(Saved entries)
::::::::::
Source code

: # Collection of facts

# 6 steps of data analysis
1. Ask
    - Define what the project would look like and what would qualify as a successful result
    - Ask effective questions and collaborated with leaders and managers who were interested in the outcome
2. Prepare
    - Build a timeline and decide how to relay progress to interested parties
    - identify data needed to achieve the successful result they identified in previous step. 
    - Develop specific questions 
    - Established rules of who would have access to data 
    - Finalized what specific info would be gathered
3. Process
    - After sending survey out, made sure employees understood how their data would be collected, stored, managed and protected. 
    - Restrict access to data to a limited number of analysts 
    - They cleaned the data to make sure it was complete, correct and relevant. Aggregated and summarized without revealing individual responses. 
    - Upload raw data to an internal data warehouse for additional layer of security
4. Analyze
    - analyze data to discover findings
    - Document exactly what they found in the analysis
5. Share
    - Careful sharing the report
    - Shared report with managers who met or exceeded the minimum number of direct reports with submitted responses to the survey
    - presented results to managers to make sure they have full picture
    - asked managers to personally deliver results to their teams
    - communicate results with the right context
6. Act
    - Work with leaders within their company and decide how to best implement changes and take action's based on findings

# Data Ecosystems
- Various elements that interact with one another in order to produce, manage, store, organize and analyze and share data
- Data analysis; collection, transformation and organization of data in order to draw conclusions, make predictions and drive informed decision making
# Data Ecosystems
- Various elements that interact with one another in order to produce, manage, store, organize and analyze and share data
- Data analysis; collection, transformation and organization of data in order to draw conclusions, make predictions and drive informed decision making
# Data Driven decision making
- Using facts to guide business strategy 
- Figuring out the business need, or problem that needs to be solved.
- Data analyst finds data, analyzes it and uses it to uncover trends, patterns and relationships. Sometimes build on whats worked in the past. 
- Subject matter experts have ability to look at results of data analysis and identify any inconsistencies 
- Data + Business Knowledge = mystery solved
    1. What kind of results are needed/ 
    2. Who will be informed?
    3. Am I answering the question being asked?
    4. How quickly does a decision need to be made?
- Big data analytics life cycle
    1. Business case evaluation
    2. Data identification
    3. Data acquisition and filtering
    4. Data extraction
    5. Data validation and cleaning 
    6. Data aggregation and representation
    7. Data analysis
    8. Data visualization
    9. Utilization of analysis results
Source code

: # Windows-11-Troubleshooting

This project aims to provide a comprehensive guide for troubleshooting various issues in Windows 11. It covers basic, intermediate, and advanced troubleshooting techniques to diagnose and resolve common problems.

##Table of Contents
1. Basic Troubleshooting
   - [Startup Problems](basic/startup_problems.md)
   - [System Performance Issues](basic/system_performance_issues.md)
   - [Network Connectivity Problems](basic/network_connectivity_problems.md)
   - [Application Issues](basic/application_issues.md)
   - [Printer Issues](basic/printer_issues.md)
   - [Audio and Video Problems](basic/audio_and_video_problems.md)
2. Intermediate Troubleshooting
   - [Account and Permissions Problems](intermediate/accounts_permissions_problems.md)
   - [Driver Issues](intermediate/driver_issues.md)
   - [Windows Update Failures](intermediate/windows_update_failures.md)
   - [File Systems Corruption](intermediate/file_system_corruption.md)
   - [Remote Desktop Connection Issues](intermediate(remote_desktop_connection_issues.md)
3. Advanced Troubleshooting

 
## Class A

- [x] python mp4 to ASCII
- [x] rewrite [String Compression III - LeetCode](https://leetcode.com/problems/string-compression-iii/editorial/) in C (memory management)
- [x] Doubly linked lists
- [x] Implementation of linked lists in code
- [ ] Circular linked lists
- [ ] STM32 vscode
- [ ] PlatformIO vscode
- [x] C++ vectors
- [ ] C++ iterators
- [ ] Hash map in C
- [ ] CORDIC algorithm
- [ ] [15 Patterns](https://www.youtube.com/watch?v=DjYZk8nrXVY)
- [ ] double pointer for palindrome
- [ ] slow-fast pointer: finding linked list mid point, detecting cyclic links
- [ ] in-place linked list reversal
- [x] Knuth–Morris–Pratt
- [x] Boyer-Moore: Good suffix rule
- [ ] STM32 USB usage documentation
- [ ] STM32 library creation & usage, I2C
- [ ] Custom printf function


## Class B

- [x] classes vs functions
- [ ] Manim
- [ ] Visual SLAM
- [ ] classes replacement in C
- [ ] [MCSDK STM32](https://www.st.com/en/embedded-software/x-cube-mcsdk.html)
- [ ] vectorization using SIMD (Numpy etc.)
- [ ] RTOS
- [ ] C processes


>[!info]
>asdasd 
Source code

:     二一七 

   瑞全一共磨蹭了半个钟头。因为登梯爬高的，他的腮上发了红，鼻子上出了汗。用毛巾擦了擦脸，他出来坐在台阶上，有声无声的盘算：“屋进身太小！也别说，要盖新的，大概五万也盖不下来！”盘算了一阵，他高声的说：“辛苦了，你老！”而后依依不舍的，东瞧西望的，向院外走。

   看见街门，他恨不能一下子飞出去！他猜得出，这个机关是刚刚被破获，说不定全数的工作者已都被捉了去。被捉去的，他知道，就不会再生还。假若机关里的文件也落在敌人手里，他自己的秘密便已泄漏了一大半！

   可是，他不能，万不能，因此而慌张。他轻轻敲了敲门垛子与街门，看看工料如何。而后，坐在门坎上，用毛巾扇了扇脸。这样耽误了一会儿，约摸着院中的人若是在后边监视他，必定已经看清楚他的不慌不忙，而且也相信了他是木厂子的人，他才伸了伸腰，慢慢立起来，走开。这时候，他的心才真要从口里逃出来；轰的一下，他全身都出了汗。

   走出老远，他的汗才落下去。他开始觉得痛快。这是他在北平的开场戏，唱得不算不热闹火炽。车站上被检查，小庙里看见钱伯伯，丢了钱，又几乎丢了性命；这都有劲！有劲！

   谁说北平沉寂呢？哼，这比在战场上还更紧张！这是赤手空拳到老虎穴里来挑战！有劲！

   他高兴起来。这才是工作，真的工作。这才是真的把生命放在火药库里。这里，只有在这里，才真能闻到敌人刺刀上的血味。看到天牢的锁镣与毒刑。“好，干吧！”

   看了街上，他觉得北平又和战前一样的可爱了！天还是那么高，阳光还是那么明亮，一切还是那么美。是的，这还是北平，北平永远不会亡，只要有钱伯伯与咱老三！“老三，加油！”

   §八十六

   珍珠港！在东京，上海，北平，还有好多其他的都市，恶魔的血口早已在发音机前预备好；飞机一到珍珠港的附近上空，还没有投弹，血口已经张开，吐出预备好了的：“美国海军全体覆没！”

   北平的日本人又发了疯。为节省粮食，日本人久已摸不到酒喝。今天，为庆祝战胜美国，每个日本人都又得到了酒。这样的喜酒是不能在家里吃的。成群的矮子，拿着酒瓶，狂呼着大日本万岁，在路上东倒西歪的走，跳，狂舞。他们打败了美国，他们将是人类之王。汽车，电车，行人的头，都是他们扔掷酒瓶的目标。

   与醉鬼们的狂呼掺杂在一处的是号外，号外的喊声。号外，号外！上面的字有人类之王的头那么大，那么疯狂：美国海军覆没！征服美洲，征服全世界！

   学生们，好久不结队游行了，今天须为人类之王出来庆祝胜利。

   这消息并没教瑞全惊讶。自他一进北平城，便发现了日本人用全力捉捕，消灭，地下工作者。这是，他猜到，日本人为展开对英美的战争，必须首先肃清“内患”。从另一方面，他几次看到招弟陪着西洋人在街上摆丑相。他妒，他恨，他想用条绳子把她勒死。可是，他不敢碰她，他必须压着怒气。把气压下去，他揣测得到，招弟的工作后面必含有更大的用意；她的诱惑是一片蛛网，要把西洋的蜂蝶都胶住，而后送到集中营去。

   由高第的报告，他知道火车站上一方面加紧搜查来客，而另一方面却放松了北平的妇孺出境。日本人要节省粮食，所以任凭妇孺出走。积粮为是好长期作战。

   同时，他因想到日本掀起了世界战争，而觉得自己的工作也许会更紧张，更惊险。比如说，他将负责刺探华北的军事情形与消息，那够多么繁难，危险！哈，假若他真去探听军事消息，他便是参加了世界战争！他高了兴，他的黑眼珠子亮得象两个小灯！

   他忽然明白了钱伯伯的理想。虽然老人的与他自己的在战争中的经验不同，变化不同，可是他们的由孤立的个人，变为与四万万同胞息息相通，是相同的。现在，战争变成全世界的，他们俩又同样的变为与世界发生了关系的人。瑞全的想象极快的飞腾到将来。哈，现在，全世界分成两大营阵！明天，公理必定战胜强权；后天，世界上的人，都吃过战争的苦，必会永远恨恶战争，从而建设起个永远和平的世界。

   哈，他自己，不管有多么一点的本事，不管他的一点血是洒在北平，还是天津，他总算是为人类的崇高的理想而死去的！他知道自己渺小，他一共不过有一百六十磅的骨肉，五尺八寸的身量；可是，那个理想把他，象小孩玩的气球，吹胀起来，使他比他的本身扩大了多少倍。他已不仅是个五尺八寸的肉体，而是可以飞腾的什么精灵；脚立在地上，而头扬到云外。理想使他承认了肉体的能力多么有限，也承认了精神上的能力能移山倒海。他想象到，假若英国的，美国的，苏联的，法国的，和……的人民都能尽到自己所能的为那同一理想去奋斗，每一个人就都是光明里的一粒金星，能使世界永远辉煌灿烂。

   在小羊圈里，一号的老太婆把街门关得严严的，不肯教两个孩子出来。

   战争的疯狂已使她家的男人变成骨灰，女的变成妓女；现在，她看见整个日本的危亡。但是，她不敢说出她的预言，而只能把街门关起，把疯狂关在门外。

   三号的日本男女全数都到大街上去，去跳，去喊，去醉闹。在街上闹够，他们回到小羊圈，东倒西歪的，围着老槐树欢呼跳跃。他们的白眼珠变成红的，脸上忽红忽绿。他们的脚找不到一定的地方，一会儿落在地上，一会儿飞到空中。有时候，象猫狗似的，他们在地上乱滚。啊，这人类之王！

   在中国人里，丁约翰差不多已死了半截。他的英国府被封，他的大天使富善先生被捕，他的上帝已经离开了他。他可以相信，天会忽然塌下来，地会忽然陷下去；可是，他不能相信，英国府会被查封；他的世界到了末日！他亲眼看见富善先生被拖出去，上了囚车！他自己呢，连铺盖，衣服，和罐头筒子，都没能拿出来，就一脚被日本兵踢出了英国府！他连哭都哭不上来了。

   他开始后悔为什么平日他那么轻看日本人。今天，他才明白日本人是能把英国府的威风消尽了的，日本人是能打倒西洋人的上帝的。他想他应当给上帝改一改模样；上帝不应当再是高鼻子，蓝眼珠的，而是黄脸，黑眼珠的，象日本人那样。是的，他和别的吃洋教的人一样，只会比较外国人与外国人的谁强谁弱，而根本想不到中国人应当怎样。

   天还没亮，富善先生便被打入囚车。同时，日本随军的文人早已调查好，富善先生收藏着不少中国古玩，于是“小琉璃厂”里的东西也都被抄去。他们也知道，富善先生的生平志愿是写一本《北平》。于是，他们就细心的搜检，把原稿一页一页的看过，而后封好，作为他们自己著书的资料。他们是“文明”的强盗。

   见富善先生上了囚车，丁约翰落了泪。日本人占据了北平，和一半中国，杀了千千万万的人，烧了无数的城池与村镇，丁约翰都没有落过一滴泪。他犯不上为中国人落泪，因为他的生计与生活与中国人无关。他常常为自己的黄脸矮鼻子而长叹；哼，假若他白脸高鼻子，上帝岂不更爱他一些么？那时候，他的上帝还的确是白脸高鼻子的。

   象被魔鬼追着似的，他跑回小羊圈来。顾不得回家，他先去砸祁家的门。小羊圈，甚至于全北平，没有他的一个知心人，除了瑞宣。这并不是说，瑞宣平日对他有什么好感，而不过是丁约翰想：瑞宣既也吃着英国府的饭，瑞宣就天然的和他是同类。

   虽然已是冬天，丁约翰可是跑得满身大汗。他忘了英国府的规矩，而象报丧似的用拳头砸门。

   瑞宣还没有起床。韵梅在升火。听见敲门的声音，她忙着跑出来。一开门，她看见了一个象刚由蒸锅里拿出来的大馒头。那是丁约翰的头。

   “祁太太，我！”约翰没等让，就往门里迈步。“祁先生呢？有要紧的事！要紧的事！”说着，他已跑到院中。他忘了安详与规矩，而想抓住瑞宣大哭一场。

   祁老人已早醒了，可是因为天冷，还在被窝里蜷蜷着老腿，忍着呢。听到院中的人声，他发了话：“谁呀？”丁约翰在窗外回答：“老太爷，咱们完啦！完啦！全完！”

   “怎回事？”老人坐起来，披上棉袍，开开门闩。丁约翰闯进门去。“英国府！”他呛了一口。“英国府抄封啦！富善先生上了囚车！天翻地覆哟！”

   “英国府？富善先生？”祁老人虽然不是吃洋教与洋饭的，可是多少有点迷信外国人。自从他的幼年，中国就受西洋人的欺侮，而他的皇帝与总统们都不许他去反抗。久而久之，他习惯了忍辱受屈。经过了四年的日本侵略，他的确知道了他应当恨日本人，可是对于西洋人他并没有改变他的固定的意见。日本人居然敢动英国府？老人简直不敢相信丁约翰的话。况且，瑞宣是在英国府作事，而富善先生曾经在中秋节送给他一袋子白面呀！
::::::::::
### What to work on
Your response should be each line that includes the word "questions", copied from the records.

### Solution to the problem
    - Ask effective questions and collaborated with leaders and managers who were interested in the outcome
    - Develop specific questions 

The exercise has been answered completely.